For instance, What does “chips” mean?
American English | British English |
---|---|
french fries | chips |
chips | crisps |
We have two different foods that have the same name in the same language!
Discuss connections to the big idea. Again, both perspectives are correct. A chip is a crunchy slice of potato and it’s a long, soft fried potato. It just depends on where you happen to be.
Let students share out examples they might have about this idea.
If you’re interested, Wikipedia has many more examples of differences between British and American English.
Multilingual
Brainstorming Continues
Let’s expand one more level and look at multiple perspectives using completely different languages.
We know that learning multiple languages is a great exercise for the brain, but we don’t need to get kids fluent to take advantage of the workout.
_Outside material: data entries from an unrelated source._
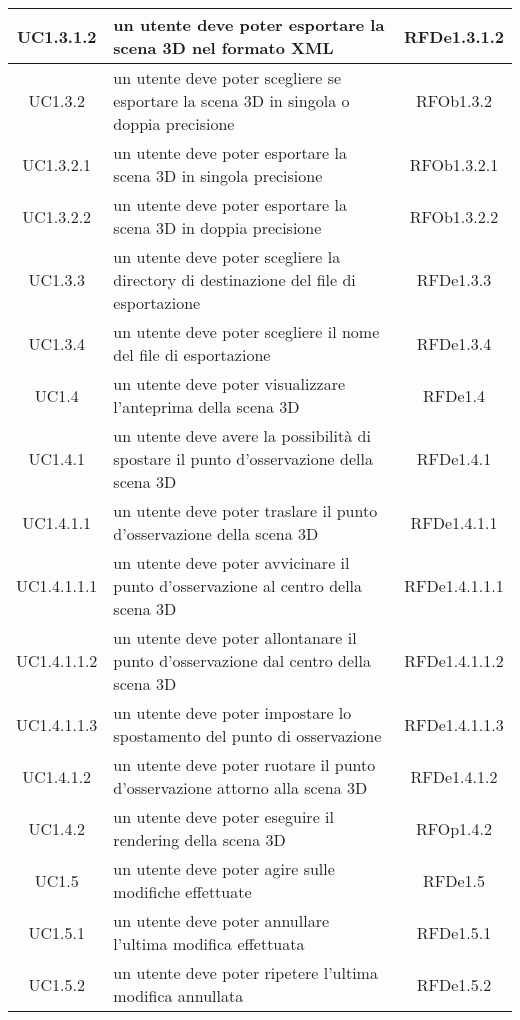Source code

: \begin{longtable}{|c|p{7cm}|c|}
\midrule
UC1.3.1.2
& un utente deve poter esportare la scena 3D nel formato XML
& RFDe1.3.1.2 \\


\midrule
UC1.3.2
& un utente deve poter scegliere se esportare la scena 3D in singola o doppia precisione
& RFOb1.3.2 \\


\midrule
UC1.3.2.1
& un utente deve poter esportare la scena 3D in singola precisione
& RFOb1.3.2.1 \\


\midrule
UC1.3.2.2
& un utente deve poter esportare la scena 3D in doppia precisione
& RFOb1.3.2.2 \\


\midrule
UC1.3.3
& un utente deve poter scegliere la directory di destinazione del file di esportazione
& RFDe1.3.3 \\


\midrule
UC1.3.4
& un utente deve poter scegliere il nome del file di esportazione
& RFDe1.3.4 \\


\midrule
UC1.4
& un utente deve poter visualizzare l’anteprima della scena 3D
& RFDe1.4 \\


\midrule
UC1.4.1
& un utente deve avere la possibilità di spostare il punto d’osservazione della scena 3D
& RFDe1.4.1 \\


\midrule
UC1.4.1.1
& un utente deve poter traslare il punto d'osservazione della scena 3D
& RFDe1.4.1.1 \\


\midrule
UC1.4.1.1.1
& un utente deve poter avvicinare il punto d'osservazione al centro della scena 3D
& RFDe1.4.1.1.1 \\


\midrule
UC1.4.1.1.2
& un utente deve poter allontanare il punto d'osservazione dal centro della scena 3D
& RFDe1.4.1.1.2 \\


\midrule
UC1.4.1.1.3
& un utente deve poter impostare lo spostamento del punto di osservazione
& RFDe1.4.1.1.3 \\


\midrule
UC1.4.1.2
& un utente deve poter ruotare il punto d'osservazione attorno alla scena 3D
& RFDe1.4.1.2 \\


\midrule
UC1.4.2
& un utente deve poter eseguire il rendering della scena 3D
& RFOp1.4.2 \\


\midrule
UC1.5
& un utente deve poter agire sulle modifiche effettuate
& RFDe1.5 \\


\midrule
UC1.5.1
& un utente deve poter annullare l'ultima modifica effettuata
& RFDe1.5.1 \\


\midrule
UC1.5.2
& un utente deve poter ripetere l'ultima modifica annullata
& RFDe1.5.2 \\




\end{longtable}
Simple structural differences across languages can stretch our minds.
For example, where does an adjective go when it describes a noun?
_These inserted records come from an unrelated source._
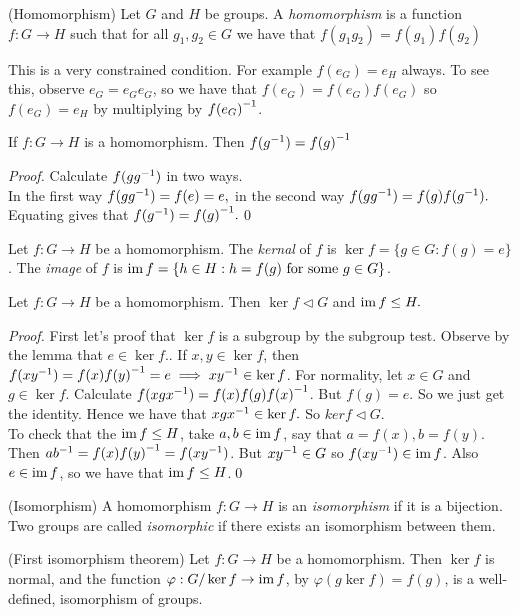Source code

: \documentclass{article}
\newcommand{\nrm}{\triangleleft}
\begin{document}
\begin{itemize}
\begin{definition}
	(Homomorphism) Let $ G $ and $ H $ be groups. A \textit{homomorphism} is a function $ f: G\rightarrow H $ such that for all $ g_1,g_2\in G $ we have that $ f(g_1g_2)=f(g_1)f(g_2) $
\end{definition}
This is a very constrained condition. For example $ f(e_G)=e_H $ always. To see this, observe $ e_G=e_Ge_G $, so we have that $ f(e_G)=f(e_G)f(e_G) $ so $ f(e_G)=e_H $ by multiplying by $ {f(e_G)}^{-1} $.
\begin{lemma}
	If $ f:G\rightarrow H $ is a homomorphism. Then $ f({g}^{-1})={f(g)}^{-1} $
\end{lemma}
\textit{Proof.} Calculate $ f(g{g}^{-1}) $ in two ways.\\
	In the first way $ f(g{g}^{-1})=f(e)=e, $ in the second way $ f(g{g}^{-1})=f(g)f({g}^{-1}). $\\
Equating gives that $ f({g}^{-1})={f(g)}^{-1}. $\qed
\begin{definition}
	Let $ f:G\rightarrow H $ be a homomorphism. The \textit{kernal} of $ f $ is $ \ker f =\{g\in G: f(g)=e\} $. The \textit{image} of $ f $ is $ \operatorname{im} f=\{ h\in H: h=f(g)\text{ for some } g\in G\} $.
	\end{definition}
\begin{proposition}
	Let $ f:G\rightarrow H $ be a homomorphism. Then $ \ker f \triangleleft G $ and $ \operatorname{im} f \le H.$
\end{proposition}
\textit{Proof.} First let's proof that $ \ker f $ is a subgroup by the subgroup test. Observe by the lemma that $ e\in\ker f. $. If $ x,y \in\ker f $, then $ f(x{y}^{-1})=f(x){f(y)}^{-1}=e\implies x{y}^{-1}\in \ker f $. For normality, let $ x\in G $ and $ g\in\ker f $. Calculate $ f(xg{x}^{-1})=f(x)f(g){f(x)}^{-1} $. But $ f(g)=e $. So we just get the identity. Hence we have that $ xg{x}^{-1}\in\ker f. $ So $ ker f\nrm G $.\\
	To check that the $ \operatorname{im} f \le H $, take $ a,b\in \operatorname{im} f $, say that $ a=f(x), b=f(y) $. Then $ a{b}^{-1}=f(x){f(y)}^{-1}=f(x{y}^{-1}) $. But $ x{y}^{-1}\in G $ so $ f(x{y}^{-1})\in \operatorname{im} f $. Also $ e\in \operatorname{im} f $, so we have that $ \operatorname{im} f\le H $.\qed
\begin{definition}
	(Isomorphism) A homomorphism $ f:G\rightarrow H $ is an \textit{isomorphism} if it is a bijection. Two groups are called \textit{isomorphic} if there exists an isomorphism between them.
\end{definition}
\begin{theorem}
	(First isomorphism theorem) Let $ f:G\to H $ be a homomorphism. Then $ \ker f $ is normal, and the function $ \varphi:G/\ker f\rightarrow \operatorname{im} f $, by $ \varphi(g\ker f)=f(g) $, is a well-defined, isomorphism of groups.

\end{theorem}
\end{itemize}
\end{document}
- In English, adjectives come before nouns: red car
- In Spanish, it’s the opposite: carro rojo or “car red”
This stretches our minds since what’s clearly wrong in one language is completely correct in another. Our thinking must be flexible in order to consider both points of view. Just as students might find “car red” funny, a young Spanish speaker would get a kick out of how silly rojo carro sounds.
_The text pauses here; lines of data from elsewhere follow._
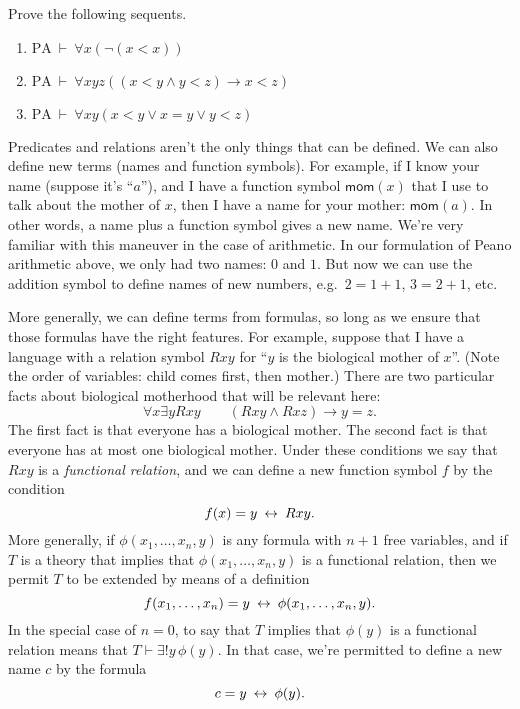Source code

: \begin{exercise} Prove the following sequents.
  \begin{enumerate}
  \item $\text{PA}\:\vdash\:\forall x(\neg (x<x))$
  \item $\text{PA}\:\vdash\:\forall xyz((x<y\wedge y<z)\to x<z)$
  \item $\text{PA}\:\vdash\:\forall xy(x<y\vee x=y\vee
    y<z)$ \end{enumerate}
\end{exercise}

Predicates and relations aren't the only things that can be defined.
We can also define new terms (names and function symbols).  For
example, if I know your name (suppose it's ``$a$''), and I have a
function symbol $\mathsf{mom}(x)$ that I use to talk about the mother
of $x$, then I have a name for your mother: $\mathsf{mom}(a)$.  In
other words, a name plus a function symbol gives a new name.  We're
very familiar with this maneuver in the case of arithmetic.  In our
formulation of Peano arithmetic above, we only had two names: $0$ and
$1$.  But now we can use the addition symbol to define names of new
numbers, e.g.\ $2=1+1$, $3=2+1$, etc.

More generally, we can define terms from formulas, so long as we
ensure that those formulas have the right features.  For example,
suppose that I have a language with a relation symbol $Rxy$ for ``$y$
is the biological mother of $x$''.  (Note the order of variables:
child comes first, then mother.)  There are two particular facts
about biological motherhood that will be relevant here:
\[ \forall x\exists yRxy \qquad (Rxy\wedge Rxz)\to y=z .\]
The first fact is that everyone has a biological mother.  The second
fact is that everyone has at most one biological mother.  Under these
conditions we say that $Rxy$ is a \emph{functional relation}, and we
can define a new function symbol $f$ by the condition
\[ f(x)=y \: \leftrightarrow \: Rxy .\] More generally, if
$\phi (x_1,\dots ,x_n,y)$ is any formula with $n+1$ free variables,
and if $T$ is a theory that implies that $\phi (x_1,\dots ,x_n,y)$ is
a functional relation, then we permit $T$ to be extended by means of a
definition
\[ f(x_1,\dots ,x_n)=y \: \leftrightarrow \: \phi (x_1,\dots ,x_n,y) .\]
In the special case of $n=0$, to say that $T$ implies that $\phi (y)$
is a functional relation means that $T\vdash \exists !y\,\phi (y)$.
In that case, we're permitted to define a new name $c$ by the formula
\[ c=y \: \leftrightarrow \: \phi (y) .\]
Expanding further, how do we make a noun plural?
- In English, add an -s (mother becomes mothers)
- In Italian, modified the final vowel (madre becomes madri)
- In Japanese, there are no plurals! (one mother, two mother)
To an English speaker, plural nouns seem essential, yet Japanese functions perfectly well without them.
Kids might share out some cool language-related examples they know. Use these to build on their growing understanding of the big idea.
Integrate Technology
Discussing these topics is great, but what if you could get an actual Englishman to speak to your class about chips and crisps?
Skype makes this simpler than ever. Teachers can connect with other classrooms, learn from experts, and experience multiple perspectives over the internet. Skype even has an education page to help you make connections and here’s a Google Doc of teachers who Skype. Fire Skype up and find some classrooms with different perspectives.
Not ready for multimedia? Try Twitter. Krissy Venosdale and her class tweeted with a teacher in Greece and discovered that a “jumper” is a sweater. They also asked for responses about the time and weather and got answers from around the world. Nothing like pondering time zones to promote flexible thinking, right?
Homework
Finally, we’ll connect the big idea to students and their families. Point out that we even have different names for ourselves which depend on others’ perspectives:
- Students call me “Mr. Byrd”
- Friends call me “Ian” or “Byrd”
- My wife calls me “honey”
- My sister calls me “bubba”
- My mom turned that into “bubby boo”
I have several different names, but some are only “right” in certain contexts. There’s only one person in the world who can get away with “bubby boo”!
Have students talk with their family members at home about the different names they all go by. How do these names depend on multiple points of view? What are the consequences of using the wrong name in the wrong context? Discuss in class tomorrow.
What’s the point?
An opening lesson like this won’t immediately address your curriculum. Instead, it equips your class to handle advanced analysis in your content later. You can refer to the big idea of this lesson throughout the year, capitalizing on the investment you’ve made.
And keep updating that chart as kids think of new examples!
Next Steps
Follow up by reading stories rich in multiple perspectives such as The True Story of the Three Little Pigs and
The Blind Men and an Elephant.
And, of course, have students rewrite classic stories using new perspectives that stretch and challenge the original view of the story.